◆ WORK ITEM ◆
Please give nothing except the number of lines in the records below that include the word "under".

◆ GIVEN INFORMATION ◆
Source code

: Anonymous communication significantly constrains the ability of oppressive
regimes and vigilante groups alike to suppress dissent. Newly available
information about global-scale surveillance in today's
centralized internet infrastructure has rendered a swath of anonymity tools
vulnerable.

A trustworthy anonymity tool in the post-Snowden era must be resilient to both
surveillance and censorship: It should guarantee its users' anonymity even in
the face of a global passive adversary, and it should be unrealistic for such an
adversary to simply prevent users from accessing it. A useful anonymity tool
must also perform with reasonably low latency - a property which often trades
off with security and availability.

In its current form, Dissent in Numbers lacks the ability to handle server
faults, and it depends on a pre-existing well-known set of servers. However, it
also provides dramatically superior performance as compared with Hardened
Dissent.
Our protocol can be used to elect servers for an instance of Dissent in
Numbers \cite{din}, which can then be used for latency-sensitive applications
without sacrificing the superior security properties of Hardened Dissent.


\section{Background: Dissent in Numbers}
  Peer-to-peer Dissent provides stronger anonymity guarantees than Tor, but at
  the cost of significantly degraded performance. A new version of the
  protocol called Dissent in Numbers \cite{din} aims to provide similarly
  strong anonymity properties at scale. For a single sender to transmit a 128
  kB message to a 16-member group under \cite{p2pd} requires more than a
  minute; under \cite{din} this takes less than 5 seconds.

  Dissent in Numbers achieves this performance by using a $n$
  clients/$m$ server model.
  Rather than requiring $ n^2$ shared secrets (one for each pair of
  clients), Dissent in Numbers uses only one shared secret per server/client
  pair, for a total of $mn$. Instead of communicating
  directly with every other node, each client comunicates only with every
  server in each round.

◆ TASK RESPONSE ◆
2